Wednesday, June 02, 2004

So What if Jack Stanley Was Getting Kickbacks? Was he simply following Cheney's established procedures?

As I mentioned below, according to French investigators reported in the WSJ, Cheney's successor as CEO at Haliburton's Root, Brown and Kellogg division apparently took a $5M payment, deposited into a Swiss bank account under his control, in connection with a $1.7B contract to expand a natural gas complex in Nigeria. The press reports aren't clear about who made the payment, and they are definitely not clear as to why. What is clear, is that the payments were made not for efforts begun by Jack Stanley, but for efforts begun by Dick Cheney.

The expansion is referred to as "Trains 4 and 5" -- contracts awarded in March 2002 by the NNLG collaboration (the Nigerian gov't, plus Agip, Royal Dutch/Shell, and French company ELF). Stanley was CEO when that contract was awarded. However, these are just add-ons to existing contracts, which were won by Cheney during his 1995-2000 tenure as CEO.

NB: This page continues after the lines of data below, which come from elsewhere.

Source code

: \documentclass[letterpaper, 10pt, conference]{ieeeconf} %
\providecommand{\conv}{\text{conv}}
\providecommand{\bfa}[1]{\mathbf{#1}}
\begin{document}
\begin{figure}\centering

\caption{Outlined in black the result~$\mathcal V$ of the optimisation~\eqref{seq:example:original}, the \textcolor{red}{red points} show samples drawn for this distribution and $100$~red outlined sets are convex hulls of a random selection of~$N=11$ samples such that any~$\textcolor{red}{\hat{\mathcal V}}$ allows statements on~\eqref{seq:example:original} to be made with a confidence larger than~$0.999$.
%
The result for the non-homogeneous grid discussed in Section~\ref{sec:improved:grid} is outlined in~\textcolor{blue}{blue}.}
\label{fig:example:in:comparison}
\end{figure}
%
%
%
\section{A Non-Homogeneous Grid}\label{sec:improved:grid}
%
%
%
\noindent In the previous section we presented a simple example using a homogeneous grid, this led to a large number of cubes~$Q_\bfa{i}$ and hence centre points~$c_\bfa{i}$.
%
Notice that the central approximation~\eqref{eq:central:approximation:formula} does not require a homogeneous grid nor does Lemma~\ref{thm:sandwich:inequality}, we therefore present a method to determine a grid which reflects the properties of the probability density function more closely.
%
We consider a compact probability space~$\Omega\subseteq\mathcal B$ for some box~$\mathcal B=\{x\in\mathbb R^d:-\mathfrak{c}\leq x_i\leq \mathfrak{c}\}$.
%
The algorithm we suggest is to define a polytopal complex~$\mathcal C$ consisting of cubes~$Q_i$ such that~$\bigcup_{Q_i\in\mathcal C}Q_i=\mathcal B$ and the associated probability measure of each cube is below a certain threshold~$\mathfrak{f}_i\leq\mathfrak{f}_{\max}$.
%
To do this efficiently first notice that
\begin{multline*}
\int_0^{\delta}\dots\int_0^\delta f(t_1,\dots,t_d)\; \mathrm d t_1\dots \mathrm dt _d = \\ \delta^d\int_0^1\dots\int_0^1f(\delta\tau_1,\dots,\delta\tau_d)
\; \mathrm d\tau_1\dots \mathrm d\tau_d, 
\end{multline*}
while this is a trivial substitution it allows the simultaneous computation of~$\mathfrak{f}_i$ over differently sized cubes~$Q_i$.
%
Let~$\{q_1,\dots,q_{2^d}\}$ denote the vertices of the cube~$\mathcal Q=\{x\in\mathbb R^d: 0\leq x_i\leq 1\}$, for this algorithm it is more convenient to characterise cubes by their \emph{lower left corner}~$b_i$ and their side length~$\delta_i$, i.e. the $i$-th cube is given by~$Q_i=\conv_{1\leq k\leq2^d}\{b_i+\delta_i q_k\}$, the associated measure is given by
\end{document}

The first development contracts were awarded to Halliburton/RBK under Cheney's watch -- as described in the 2002 Haliburton press release . Trains 1 and 2 were awarded to Halliburton/RBK (as one of four companies in a collaboration referred to as TSKJ) in December 1995, while Cheney was CEO; Train 3 was awarded in March 1999, while Cheney was CEO. These facilities were worth $3.8B, a somewhat larger award than the $1.7B for trains 4 and 5.

So, one is compelled to ask: why is Cheney's successor getting $5M payments into a personal swiss bank account? who was paying him? and -- most importantly, since this involves our Vice President --- did the payment happen because of demands by Stanley, or were they made as continuing practice established by Cheney, who won the initial contracts for Halliburton? Update at 8:43 EST CNN is reporting details of the payment. It was one of many payments, discovered in investigating $180M payments by the TSKJ consortium to a Gibralter company "Tristar", which apparently only has one person associated with it -- a British lawyer named Jeffrey Tesler. Some of the $180M payments made by the TSKJ consortium to Tristar, instead went to to Swiss accounts controlled by Stanley, former Nigerian oil minister Dan Etete and William Chaudan, a director of a Madeira-based unit of the consortium.

The payments were made between 1995-2002 -- that is, they happened while Cheney was CEO at Halliburton's KBR.